Governments need to increase their efforts to protect them from cyber attacks
There's no question that governments from all over the world drastically need to increase their
efforts to protect them from cyber attacks, DDoSs, viruses and other numerous mischiefs.
A scathing parliamentary report into UK.gov’s information security general practices has called for
the government to immediately step up its efforts to protect Britain from cyber attacks in the face
of today’s chaotic and unpredictable events emanating from the internet.
The strong criticism is published today in the Public Accounts Committee’s report on Protecting
Information Across Government, which follows a similar report in mid-2016 from the National Audit Office
that slammed the Cabinet Office’s continuing failures to organize central government’s approach to
internet security.
These two official reports have found that the Cabinet Office has failed in both its duty and oversight
to fully coordinate and lead government departments’ efforts in protecting government data.
According to the PAC, there is “little oversight of the costs and performance of government information
assurance projects, and processes for recording departmental personal data breaches are inconsistent and
dysfunctional.”
Meg Hillier, chair of the PAC, said today-- “Government has a vital role to play in cyber security
across society, but it needs to greatly ramp up its strategy. Its approach to handling personal data security
breaches has been chaotic at best, and doesn't inspire much confidence in its ability to take swift,
coordinated and effective action in the face of higher-threat attacks. The threat of cyber crime is ever-growing,
yet daily evidence demonstrates that Britain ranks below Brazil, South Africa and China in keeping phones
and laptops secure,” Hillier asserted.
In this context, it should concern us all that the Government is struggling to ensure its security
profession has the skills it needs. Leadership from the centre of government is inadequate and, while
the National Cyber Security Centre has the potential to address this, practical aspects of its role must
be clarified quickly.
“Government must communicate clearly to industry, institutions and the public what it is doing to maintain
cyber security on their behalf and exactly how and where they can find support,” the committee chair concluded.
Where there were formerly “at least twelve separate teams or organizations” with information security duties within
the centre of government, many of these have now been amalgamated within Britain’s new National Cyber
Security Centre.
Launched in October of last year, the NCSC will offer guidance to all, and has promised businesses that
it would not inform the Information Commissioner's Office of any data security breaches they had suffered.
This is at odds with the PAC’s report, which complains-- “Poor reporting of low-level breaches, such as
letters containing personal details being addressed to the wrong person, reduces our confidence in the Cabinet
Office’s ability to protect the nation from higher-threat cyber attacks.”
There are “major and unexplained variations in the extent to which individual departments report security
breaches,” the report continued. “In 2014 and 2015, the seventeen largest departments recorded a total of no less
than fourteen data incidents that they considered reportable to the Information Commissioner’s Office, and recorded
over 8,980 non-reportable incidents.
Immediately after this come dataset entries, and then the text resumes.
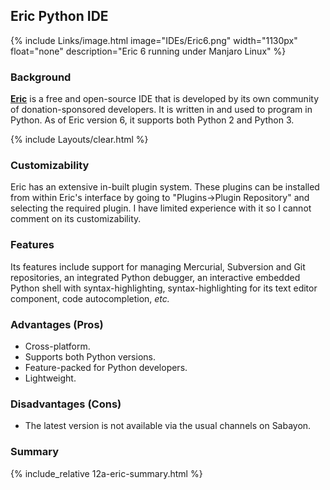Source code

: ## Eric Python IDE
{% include Links/image.html image="IDEs/Eric6.png" width="1130px" float="none" description="Eric 6 running under Manjaro Linux" %}

### Background
[**Eric**](http://eric-ide.python-projects.org/) is a free and open-source IDE that is developed by its own community of donation-sponsored developers. It is written in and used to program in Python. As of Eric version 6, it supports both Python 2 and Python 3.

{% include Layouts/clear.html %}<br/>
### Customizability
Eric has an extensive in-built plugin system. These plugins can be installed from within Eric's interface by going to "Plugins&rarr;Plugin Repository" and selecting the required plugin. I have limited experience with it so I cannot comment on its customizability.

### Features
Its features include support for managing Mercurial, Subversion and Git repositories, an integrated Python debugger, an interactive embedded Python shell with syntax-highlighting, syntax-highlighting for its text editor component, code autocompletion, *etc.*

### Advantages (Pros)
* Cross-platform.
* Supports both Python versions.
* Feature-packed for Python developers.
* Lightweight.

### Disadvantages (Cons)
* The latest version is not available via the usual channels on Sabayon.

### Summary
{% include_relative 12a-eric-summary.html %}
Of the 8,981, Her Majesty’s Revenue and Customs recorded 6,038 (67 percent)
and the Ministry of Justice (MoJ) 2,798 (31 percent).”
To say that this is an issue would be an understatement. The remaining fifteen departments recorded
under 2 percent of the total data breach incidents, with the Department for Work and Pensions (DWP) recording
no non-reportable incidents at all.
We are aware that numerous low-level security breaches do occur daily, such as letters containing personal
details being addressed to the wrong person. However, these are not consistently recorded as data breaches.
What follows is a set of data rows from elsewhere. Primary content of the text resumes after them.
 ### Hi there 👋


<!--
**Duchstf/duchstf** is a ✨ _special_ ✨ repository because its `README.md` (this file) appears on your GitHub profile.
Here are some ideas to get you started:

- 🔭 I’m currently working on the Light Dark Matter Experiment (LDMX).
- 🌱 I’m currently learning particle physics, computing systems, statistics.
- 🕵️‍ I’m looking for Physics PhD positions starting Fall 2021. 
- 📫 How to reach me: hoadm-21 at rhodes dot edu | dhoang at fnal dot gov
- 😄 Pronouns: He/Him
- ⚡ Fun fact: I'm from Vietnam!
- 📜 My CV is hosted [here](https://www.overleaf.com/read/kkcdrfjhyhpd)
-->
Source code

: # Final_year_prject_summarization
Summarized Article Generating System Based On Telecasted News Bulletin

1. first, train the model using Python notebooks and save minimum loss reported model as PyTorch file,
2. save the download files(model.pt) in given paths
Various departments with a high reporting rate are likely to be better protected because they have
developed a reporting culture to allow early identification of security threats.
Finally, it recommended that the Cabinet Office “should consult with the Information Commissioners’ Office to
establish best practice reporting guidelines, and issue these to departments to ensure consistent personal data
breach reporting from the beginning of the 2017-18 financial year.”